E de um lirismo que sempre esteve umbilicalmente ligado à infância
que viveu e que, provavelmente, gostaria que tivesse sido outra, como ele
próprio admitiu em entrevista a Harold Alvarado Tenório publicada no
jornal La Prensa,
de Bogotá, em janeiro de 1994, à época em que mal havia cumprido sua
missão como embaixador do Brasil na Colômbia:
"Yo creo que esta tentativa
permanente que hago para rehacer el tiempo de mi niñez está ligada a un
profundo deseo de haberla vivido de otra manera".
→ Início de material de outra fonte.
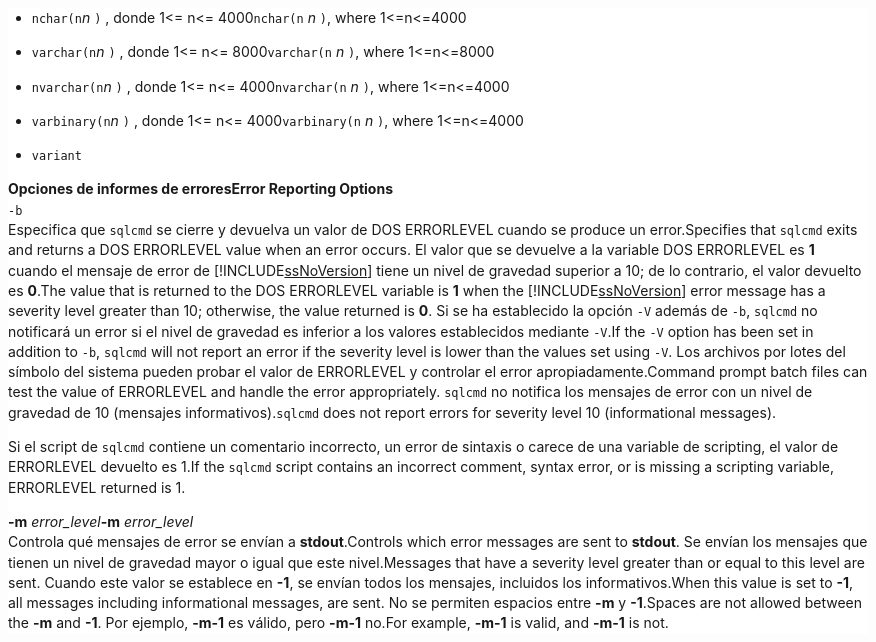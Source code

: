 -   <span data-ttu-id="86dd9-337">`nchar(n`*n* `)` , donde 1<= n<= 4000</span><span class="sxs-lookup"><span data-stu-id="86dd9-337">`nchar(n` *n* `)`, where 1<=n<=4000</span></span>  
  
-   <span data-ttu-id="86dd9-338">`varchar(n`*n* `)` , donde 1<= n<= 8000</span><span class="sxs-lookup"><span data-stu-id="86dd9-338">`varchar(n` *n* `)`, where 1<=n<=8000</span></span>  
  
-   <span data-ttu-id="86dd9-339">`nvarchar(n`*n* `)` , donde 1<= n<= 4000</span><span class="sxs-lookup"><span data-stu-id="86dd9-339">`nvarchar(n` *n* `)`, where 1<=n<=4000</span></span>  
  
-   <span data-ttu-id="86dd9-340">`varbinary(n`*n* `)` , donde 1<= n<= 4000</span><span class="sxs-lookup"><span data-stu-id="86dd9-340">`varbinary(n` *n* `)`, where 1<=n<=4000</span></span>  
  
-   `variant`  
  
 <span data-ttu-id="86dd9-341">**Opciones de informes de errores**</span><span class="sxs-lookup"><span data-stu-id="86dd9-341">**Error Reporting Options**</span></span>  
  `-b`  
 <span data-ttu-id="86dd9-342">Especifica que `sqlcmd` se cierre y devuelva un valor de DOS ERRORLEVEL cuando se produce un error.</span><span class="sxs-lookup"><span data-stu-id="86dd9-342">Specifies that `sqlcmd` exits and returns a DOS ERRORLEVEL value when an error occurs.</span></span> <span data-ttu-id="86dd9-343">El valor que se devuelve a la variable DOS ERRORLEVEL es **1** cuando el mensaje de error de [!INCLUDE[ssNoVersion](../includes/ssnoversion-md.md)] tiene un nivel de gravedad superior a 10; de lo contrario, el valor devuelto es **0**.</span><span class="sxs-lookup"><span data-stu-id="86dd9-343">The value that is returned to the DOS ERRORLEVEL variable is **1** when the [!INCLUDE[ssNoVersion](../includes/ssnoversion-md.md)] error message has a severity level greater than 10; otherwise, the value returned is **0**.</span></span> <span data-ttu-id="86dd9-344">Si se ha establecido la opción `-V` además de `-b`, `sqlcmd` no notificará un error si el nivel de gravedad es inferior a los valores establecidos mediante `-V`.</span><span class="sxs-lookup"><span data-stu-id="86dd9-344">If the `-V` option has been set in addition to `-b`, `sqlcmd` will not report an error if the severity level is lower than the values set using `-V`.</span></span> <span data-ttu-id="86dd9-345">Los archivos por lotes del símbolo del sistema pueden probar el valor de ERRORLEVEL y controlar el error apropiadamente.</span><span class="sxs-lookup"><span data-stu-id="86dd9-345">Command prompt batch files can test the value of ERRORLEVEL and handle the error appropriately.</span></span> <span data-ttu-id="86dd9-346">`sqlcmd` no notifica los mensajes de error con un nivel de gravedad de 10 (mensajes informativos).</span><span class="sxs-lookup"><span data-stu-id="86dd9-346">`sqlcmd` does not report errors for severity level 10 (informational messages).</span></span>  
  
 <span data-ttu-id="86dd9-347">Si el script de `sqlcmd` contiene un comentario incorrecto, un error de sintaxis o carece de una variable de scripting, el valor de ERRORLEVEL devuelto es 1.</span><span class="sxs-lookup"><span data-stu-id="86dd9-347">If the `sqlcmd` script contains an incorrect comment, syntax error, or is missing a scripting variable, ERRORLEVEL returned is 1.</span></span>  
  
 <span data-ttu-id="86dd9-348">**-m** _error_level_</span><span class="sxs-lookup"><span data-stu-id="86dd9-348">**-m** _error_level_</span></span>  
 <span data-ttu-id="86dd9-349">Controla qué mensajes de error se envían a **stdout**.</span><span class="sxs-lookup"><span data-stu-id="86dd9-349">Controls which error messages are sent to **stdout**.</span></span> <span data-ttu-id="86dd9-350">Se envían los mensajes que tienen un nivel de gravedad mayor o igual que este nivel.</span><span class="sxs-lookup"><span data-stu-id="86dd9-350">Messages that have a severity level greater than or equal to this level are sent.</span></span> <span data-ttu-id="86dd9-351">Cuando este valor se establece en **-1**, se envían todos los mensajes, incluidos los informativos.</span><span class="sxs-lookup"><span data-stu-id="86dd9-351">When this value is set to **-1**, all messages including informational messages, are sent.</span></span> <span data-ttu-id="86dd9-352">No se permiten espacios entre **-m** y **-1**.</span><span class="sxs-lookup"><span data-stu-id="86dd9-352">Spaces are not allowed between the **-m** and **-1**.</span></span> <span data-ttu-id="86dd9-353">Por ejemplo, **-m-1** es válido, pero **-m-1** no.</span><span class="sxs-lookup"><span data-stu-id="86dd9-353">For example, **-m-1** is valid, and **-m-1** is not.</span></span>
Eis um exemplo desse lirismo que vem
de longe, mais especificamente de
Livro de Linhagem, conjunto de poemas escritos entre 1963 e 1965, que
só saiu à luz no Brasil em 2010 pela Imprensa Oficial do Estado de São
Paulo, mas que foi publicado em Portugal e distribuído aos amigos como uma
lembrança do Natal de 1966:
Rente à terra, o meu céu,
qual rês ajoelhada,
menino a vigiar, de bruços, a arapuca
e as aves que alçam vôo das crinas dos cavalos,
mão que toca outra mão,
ou muro esfarinhado
que desce com o calangro e onde o sol
faz abrir a plumagem.
(Fui menino demais e sofri como os outros,
os que levam, descalços, seus burricos com água,
pouca esperança, farinha, rapadura e a tarde,
com tudo o que volta
– os bezerros,
os focinhos molhados dos bois
E os lacrimosos carneiros.)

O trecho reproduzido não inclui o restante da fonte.